Swift eyes change for bilingual ed

Also will pursue business tax break

Acting Governor Jane Swift tonight will propose reforms to the state’s 30-year-old bilingual education law, trying to steer a middle course between those who say bilingual programs ease non-English speaking children into the mainstream and those who say they coddle them.

In her first State of the State address, the acting governor will also try to assure the public she is moving quickly to blunt the effects of the recession and restore economic growth. She will propose increasing tax breaks for businesses that expand in poorer areas, and pledge to fight any legislative effort to scale back the voter-approved income tax rollback.

The speech will also contain a plea for civility as she heads into what is likely to be a rancorous, rough-and-tumble election year.

”I’m going to ask that we separate what our policy differences and debates are from how we conduct our business,” she said yesterday. ”One of the first things that my dad taught me when I got into politics is that you can disagree without being disagreeable.”

Swift will continue to seek to position herself as a moderate Republican, stressing socially liberal and fiscally conservative policies.

On bilingual education, Swift is trying to make the law stricter, while avoiding what many view as a Draconian solution proposed in an initiative backed by California businessman Ron Unz.

Current law provides a three-year bilingual transition period.

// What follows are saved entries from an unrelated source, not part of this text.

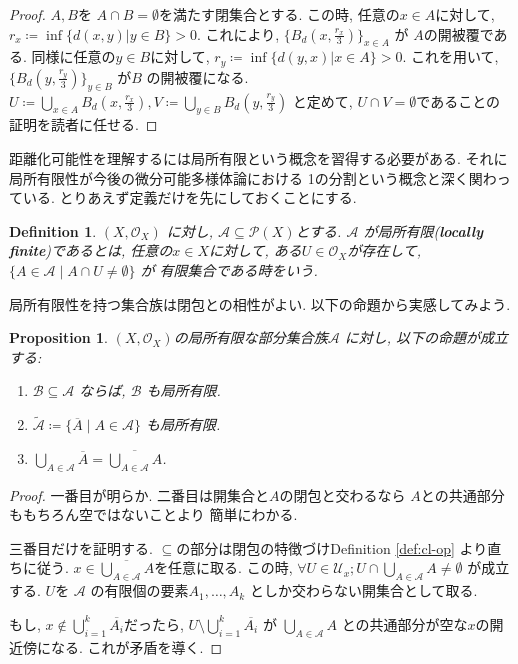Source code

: \documentclass[lualatex]{ltjsbook}
\newcommand{\cl}[1]{\overline{ #1}  }
\newtheorem{definition}[theorem]{Definition}
\newtheorem{proposition}[theorem]{Proposition}
\theoremstyle{remark}
\theoremstyle{plain}
\begin{document}
\begin{proof}
  $A,B$を $A \cap B = \emptyset$を満たす閉集合とする. この時, 任意の$x \in A$に対して, 
  $r_x \coloneqq \inf \{d(x,y) | y \in B\} >0 $. これにより, $\{B_d(x, \frac{r_x}{3})\}_{x \in A} $ が
  $A$の開被覆である.  同様に任意の$y \in B$に対して, $r_y \coloneqq \inf \{d(y,x) | x\in A\} >0$. 
  これを用いて, $\{B_d(y,\frac{r_y}{3})\} _{y \in B}$ が$B$ の開被覆になる. 
  $U \coloneqq \bigcup_{x \in A}B_d(x, \frac{r_x}{3}), V \coloneqq \bigcup_{y \in B}B_d(y , \frac{r_y}{3})  $ と定めて, 
  $U \cap V = \emptyset$であることの証明を読者に任せる. 
\end{proof}

距離化可能性を理解するには局所有限という概念を習得する必要がある. それに局所有限性が今後の微分可能多様体論における
1の分割という概念と深く関わっている. とりあえず定義だけを先にしておくことにする. 

\begin{definition}
  $\left( X , \mathcal{O}_{X} \right)$ に対し, $\mathcal{A} \subseteq \mathcal{P}(X)$とする. 
  $\mathcal{A}$ が局所有限(\textbf{locally finite})であるとは, 任意の$x \in X$に対して, 
  ある$U \in \mathcal{O}_X$が存在して, $\{A \in \mathcal{A} \mid A \cap U \neq \emptyset\} $ が
  有限集合である時をいう.
\end{definition}

局所有限性を持つ集合族は閉包との相性がよい. 以下の命題から実感してみよう. 

\begin{proposition}
   $\left( X , \mathcal{O}_{X} \right)$の局所有限な部分集合族$\mathcal{A}$ に対し, 
   以下の命題が成立する: 
   \begin{enumerate}
     \item $\mathcal{B} \subseteq \mathcal{A}$ ならば, $\mathcal{B}$ も局所有限.
     \item $\tilde{\mathcal{A}} \coloneqq \{\cl{A}  \mid  A \in \mathcal{A}\} $ も局所有限.
     \item $\bigcup_{A \in \mathcal{A}}\cl{A}  = \cl{\bigcup_{A \in \mathcal{A}} A} $.
   \end{enumerate}
\end{proposition}

\begin{proof}
  一番目が明らか. 二番目は開集合と$A$の閉包と交わるなら $A$との共通部分ももちろん空ではないことより
  簡単にわかる. 
  
  三番目だけを証明する. $\subseteq $の部分は閉包の特徴づけDefinition \ref{def:cl-op} より直ちに従う. 
  $x \in \cl{\bigcup_{A \in \mathcal{A}} A}$を任意に取る. この時, $\forall U \in \mathcal{U}_x; U \cap \bigcup_{A \in \mathcal{A}} A \neq \emptyset$
  が成立する. $U$を $\mathcal{A}$ の有限個の要素$A_1,\ldots, A_k $ としか交わらない開集合として取る. 

  もし, $x \not\in  \bigcup_{i=1} ^k \cl{A_i} $だったら, $U \setminus \bigcup_{i=1}^k \cl{A_i} $ が
   $\bigcup_{A \in \mathcal{A}} A  $ との共通部分が空な$x$の開近傍になる. これが矛盾を導く. 
\end{proof}
\end{document}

Swift would cut that period to two years, while giving districts more flexibility to design their own programs for helping students learn English.

Unz’s initiative essentially scraps the bilingual law in favor of a single year of ”English immersion.” Unz’s group needs to collect an additional 10,000 signatures to earn a spot on the November ballot. Swift said she is worried that the fight could become bitter, and wants the Legislature to take action instead.

It won’t be easy. Earlier efforts in the Legislature have collapsed because of a lack of consensus, and Unz is unlikely to back away.

On the economy, Swift will announce an expansion of the state’s Economic Development Initiative Program, or EDIP, proposing the tripling of tax breaks for companies that add jobs in cities and towns with unusually high unemployment rates.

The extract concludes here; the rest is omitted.